What do Ford Motor Co., FedEx, Eastman Kodak, and AARP have in common? They all started 2010 by giving back what they had taken away: matching contributions to their employees' 401(k) retirement accounts. In the economic turmoil of 2008 and 2009, roughly 18 percent of companies either eliminated or reduced the contributions they were making to their employee accounts, according to a study by Profit Sharing/401k Council of America, a nonprofit group backed by employers and providers of retirement plans.

Now 5.4 percent of those companies have already restored their matches and 41.3 percent more say they'll reinstate matching contributions in the first quarter of 2010. "Even in this economic period, plan sponsors remain committed to improving their plans," says David Wray, president of PSCA. (The Pension Rights Center maintains a comprehensive list of companies and their latest policies.)

While the 401(k) is rebounding, it may never return to being the retirement standby we remember. Some 13 percent of the companies reinstating their matches are doing so at a lower level than they maintained before. FedEx, for example, is matching most of its employees' contributions at half the rate it previously paid. Seventeen percent of the businesses in the PSCA survey are reserving the right to vary the match annually on the basis of company profitability.

Employee participation fell off a cliff at companies when the matching payments stopped in 2008 and 2009. According to the PSCA survey, 73 percent of companies that suspended their matching contributions saw a decrease in plan participation as cash-strapped employees worried about throwing good money after bad. Companies have an incentive to keep workers in their programs: the 2008–09 market crash produced many complaints about the suitability of 401(k) plans as a national retirement-planning mechanism, and Washington policymakers have been talking about tightening standards on the plans or even replacing them altogether.

For example, the Department of Labor is putting the final touches on proposed rules governing how investment advice is provided to workers. President Obama asked for additional standards and protections for 401(k) investors in his State of the Union speech. And a new Senate bill introduced recently by Sens. Jeff Bingaman (D-N.M.), Johnny Isakson (R-Ga.), and Herb Kohl (D-Wis.) would require employers to inform plan participants of the projected monthly income they could expect at retirement based on their current account balance.

At the same time, employees are starting to get more competitive information about their 401(k) plans. One company, Brightscope, publishes ratings on thousands of company plans and includes competitive information about the specifics. Plan participants can go to that Web site and see how much more (or less) they would be able to save if their plan were better or worse. Another Web-based firm, Employee Fiduciary, publishes fee schedules for most of the major companies that provide 401(k) investments.

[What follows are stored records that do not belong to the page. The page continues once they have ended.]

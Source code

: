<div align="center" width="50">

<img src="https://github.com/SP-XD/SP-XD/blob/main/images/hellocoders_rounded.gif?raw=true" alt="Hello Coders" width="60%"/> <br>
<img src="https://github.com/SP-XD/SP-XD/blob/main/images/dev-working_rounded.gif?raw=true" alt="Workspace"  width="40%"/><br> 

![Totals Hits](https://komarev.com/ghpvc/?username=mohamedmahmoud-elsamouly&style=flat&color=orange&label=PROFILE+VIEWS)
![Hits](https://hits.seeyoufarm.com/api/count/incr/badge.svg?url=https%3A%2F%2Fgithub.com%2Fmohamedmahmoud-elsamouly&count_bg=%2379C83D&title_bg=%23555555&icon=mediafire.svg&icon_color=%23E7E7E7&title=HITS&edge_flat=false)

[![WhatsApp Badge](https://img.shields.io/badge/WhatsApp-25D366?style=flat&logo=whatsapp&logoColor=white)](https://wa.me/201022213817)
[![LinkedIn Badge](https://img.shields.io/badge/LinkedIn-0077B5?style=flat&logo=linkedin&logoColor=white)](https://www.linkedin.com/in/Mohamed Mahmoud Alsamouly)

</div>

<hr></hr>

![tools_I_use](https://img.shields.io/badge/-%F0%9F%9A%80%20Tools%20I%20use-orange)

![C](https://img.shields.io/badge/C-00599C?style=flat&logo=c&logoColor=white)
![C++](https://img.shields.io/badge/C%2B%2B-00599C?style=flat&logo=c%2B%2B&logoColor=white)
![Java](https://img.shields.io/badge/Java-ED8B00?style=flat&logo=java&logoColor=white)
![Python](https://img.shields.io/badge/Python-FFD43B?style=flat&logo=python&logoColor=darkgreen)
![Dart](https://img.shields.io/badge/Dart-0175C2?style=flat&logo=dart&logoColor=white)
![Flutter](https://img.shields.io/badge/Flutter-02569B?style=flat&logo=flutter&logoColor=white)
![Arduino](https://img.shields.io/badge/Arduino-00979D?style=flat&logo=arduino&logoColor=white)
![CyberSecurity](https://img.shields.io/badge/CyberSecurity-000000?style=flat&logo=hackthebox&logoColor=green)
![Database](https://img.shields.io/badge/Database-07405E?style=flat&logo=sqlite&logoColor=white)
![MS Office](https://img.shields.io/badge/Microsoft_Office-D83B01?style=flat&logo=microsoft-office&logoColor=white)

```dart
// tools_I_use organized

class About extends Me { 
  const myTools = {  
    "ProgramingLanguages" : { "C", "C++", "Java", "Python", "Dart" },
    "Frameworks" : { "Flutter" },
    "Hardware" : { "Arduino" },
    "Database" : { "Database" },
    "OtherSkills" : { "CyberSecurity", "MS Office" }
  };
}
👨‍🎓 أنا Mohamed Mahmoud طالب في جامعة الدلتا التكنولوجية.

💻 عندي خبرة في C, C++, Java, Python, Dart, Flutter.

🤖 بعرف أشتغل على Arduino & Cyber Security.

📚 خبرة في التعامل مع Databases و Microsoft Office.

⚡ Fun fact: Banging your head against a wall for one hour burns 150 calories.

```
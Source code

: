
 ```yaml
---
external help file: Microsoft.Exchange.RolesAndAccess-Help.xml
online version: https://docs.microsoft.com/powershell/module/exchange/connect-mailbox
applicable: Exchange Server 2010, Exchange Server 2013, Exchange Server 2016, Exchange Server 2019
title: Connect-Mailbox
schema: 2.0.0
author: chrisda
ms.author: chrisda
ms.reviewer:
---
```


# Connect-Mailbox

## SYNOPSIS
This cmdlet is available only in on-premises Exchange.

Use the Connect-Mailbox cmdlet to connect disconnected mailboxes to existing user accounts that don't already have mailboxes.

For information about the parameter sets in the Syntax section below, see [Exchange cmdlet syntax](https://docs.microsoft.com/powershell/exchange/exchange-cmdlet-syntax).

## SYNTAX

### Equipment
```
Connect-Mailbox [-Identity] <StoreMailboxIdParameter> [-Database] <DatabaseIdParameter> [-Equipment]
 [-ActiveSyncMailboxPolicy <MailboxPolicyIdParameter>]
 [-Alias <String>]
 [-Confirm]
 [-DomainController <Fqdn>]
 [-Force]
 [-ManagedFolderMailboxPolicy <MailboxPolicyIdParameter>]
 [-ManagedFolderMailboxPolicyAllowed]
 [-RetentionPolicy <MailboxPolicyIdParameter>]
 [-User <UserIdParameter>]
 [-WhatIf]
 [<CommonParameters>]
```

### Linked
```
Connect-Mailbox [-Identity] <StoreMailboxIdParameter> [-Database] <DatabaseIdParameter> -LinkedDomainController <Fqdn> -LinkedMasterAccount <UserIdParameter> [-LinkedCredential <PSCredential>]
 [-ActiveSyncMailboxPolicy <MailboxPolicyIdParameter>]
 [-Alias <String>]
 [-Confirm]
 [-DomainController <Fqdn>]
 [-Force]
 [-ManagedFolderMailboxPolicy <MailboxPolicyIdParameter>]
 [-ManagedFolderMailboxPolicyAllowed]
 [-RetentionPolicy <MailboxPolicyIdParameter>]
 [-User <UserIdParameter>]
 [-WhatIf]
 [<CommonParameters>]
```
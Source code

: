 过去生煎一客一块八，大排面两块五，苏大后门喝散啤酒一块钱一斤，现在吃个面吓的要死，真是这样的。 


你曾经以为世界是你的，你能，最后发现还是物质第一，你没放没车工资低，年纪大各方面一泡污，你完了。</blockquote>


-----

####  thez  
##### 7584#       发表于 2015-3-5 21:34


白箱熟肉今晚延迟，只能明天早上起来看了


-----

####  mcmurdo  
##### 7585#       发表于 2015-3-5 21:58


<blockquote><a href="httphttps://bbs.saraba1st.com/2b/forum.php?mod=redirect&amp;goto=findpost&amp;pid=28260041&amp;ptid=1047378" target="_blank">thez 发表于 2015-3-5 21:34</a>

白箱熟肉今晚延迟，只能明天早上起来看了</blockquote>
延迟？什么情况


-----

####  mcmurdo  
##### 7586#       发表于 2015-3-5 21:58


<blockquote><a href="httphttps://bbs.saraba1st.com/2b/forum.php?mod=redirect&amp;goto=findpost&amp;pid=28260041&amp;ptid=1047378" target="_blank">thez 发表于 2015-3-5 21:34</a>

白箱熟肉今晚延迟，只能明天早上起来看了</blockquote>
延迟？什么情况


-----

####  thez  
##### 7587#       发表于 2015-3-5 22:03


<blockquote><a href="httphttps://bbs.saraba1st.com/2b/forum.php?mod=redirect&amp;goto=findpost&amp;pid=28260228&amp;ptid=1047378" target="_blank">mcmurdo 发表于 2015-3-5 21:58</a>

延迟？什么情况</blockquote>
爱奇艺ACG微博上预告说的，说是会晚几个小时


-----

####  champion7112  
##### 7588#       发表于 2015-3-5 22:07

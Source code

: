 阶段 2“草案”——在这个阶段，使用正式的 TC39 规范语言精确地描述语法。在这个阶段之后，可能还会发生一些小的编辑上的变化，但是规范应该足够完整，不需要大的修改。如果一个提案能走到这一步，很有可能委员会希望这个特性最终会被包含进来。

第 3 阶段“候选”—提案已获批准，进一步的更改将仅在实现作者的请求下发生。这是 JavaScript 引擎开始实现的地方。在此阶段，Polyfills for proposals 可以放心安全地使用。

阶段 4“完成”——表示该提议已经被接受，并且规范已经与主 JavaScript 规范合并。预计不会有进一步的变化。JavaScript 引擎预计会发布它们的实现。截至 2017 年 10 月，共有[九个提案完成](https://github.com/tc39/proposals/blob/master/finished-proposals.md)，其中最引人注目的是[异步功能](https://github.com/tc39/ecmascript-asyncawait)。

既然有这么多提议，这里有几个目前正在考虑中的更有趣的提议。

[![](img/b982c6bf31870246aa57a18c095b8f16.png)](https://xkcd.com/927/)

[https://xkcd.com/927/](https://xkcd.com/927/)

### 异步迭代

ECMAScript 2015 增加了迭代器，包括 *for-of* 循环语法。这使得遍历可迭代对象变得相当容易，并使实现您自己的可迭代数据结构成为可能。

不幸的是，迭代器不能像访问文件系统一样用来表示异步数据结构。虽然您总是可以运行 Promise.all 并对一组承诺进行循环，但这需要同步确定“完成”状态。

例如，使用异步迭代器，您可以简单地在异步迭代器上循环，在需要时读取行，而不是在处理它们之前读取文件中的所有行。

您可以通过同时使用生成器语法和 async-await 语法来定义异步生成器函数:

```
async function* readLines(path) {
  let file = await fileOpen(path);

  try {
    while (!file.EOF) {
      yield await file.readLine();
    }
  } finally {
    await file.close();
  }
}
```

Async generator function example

Some workers may find that their plans are less than optimal—perhaps they charge too much in hidden fees or offer unattractive investment options. Employees who are unhappy with their companies' offerings do have alternatives. They can contribute less (or not at all) to the company plan, especially if there isn't an employer match, and instead max out their contributions to their own individual retirement accounts or Roth IRAs. Because 401(k) plans have higher contribution limits than IRAs, these workers may want to max out their IRAs first and then also contribute smaller amounts to their 401(k), just to make sure they are saving as much as possible. In many cases, unsatisfied workers can also pull money out of their company 401(k) plan and roll it over directly into a personal IRA (tax-deferred and without fees), while they continue to work for the company. This is called an in-service non-hardship employee withdrawal.

Employees who are nearing retirement and find their 401(k) plan limited may well want to do this, says Neal Thompson, a Phoenix financial adviser: "So many times, it makes sense for some people as they approach retirement years to start moving that money out." One reason to withdraw money from a company plan is to have greater latitude in how it is invested. The typical plan now has 18 different fund choices for investments, according to the Profit Sharing group. But some companies have as few as six or seven and do not allow workers to invest in categories like small companies, emerging markets, or real estate, says Thompson. Other companies may offer those choices, but only with funds that are comparatively expensive or poorly performing.

In-service withdrawals may also make sense for workers who are concerned about estate planning. While employees do designate beneficiaries for 401(k) plans, an individual taking the money out could set up several different IRAs with different heirs named as beneficiaries. That's an arrangement that can also stretch out the tax-deferred status of those funds longer.

But not every company offers these withdrawals, and some companies allow the withdrawal but then punish the employee by limiting their future participation in the plan or cutting their match. That may make it not worth doing, says Thompson. Furthermore, most 401(k) programs do limit fees and offer free or inexpensive advice. That may not be the case when you roll over that money into private accounts, which sometimes charge higher advisory and management fees.

Employees who don't like their plans can also agitate at work for better options. "If they are really intrepid, they can contact their plan administrator [typically the company they work for]," says Brightscope's Mike Alfred. "Instead of just saying, 'I don't like it,' they can send their company to our site." Unsatisfied employees willing to do the footwork may be able to add another job to the one they already have: helping their HR department find a better plan. At the least, that should earn them a match.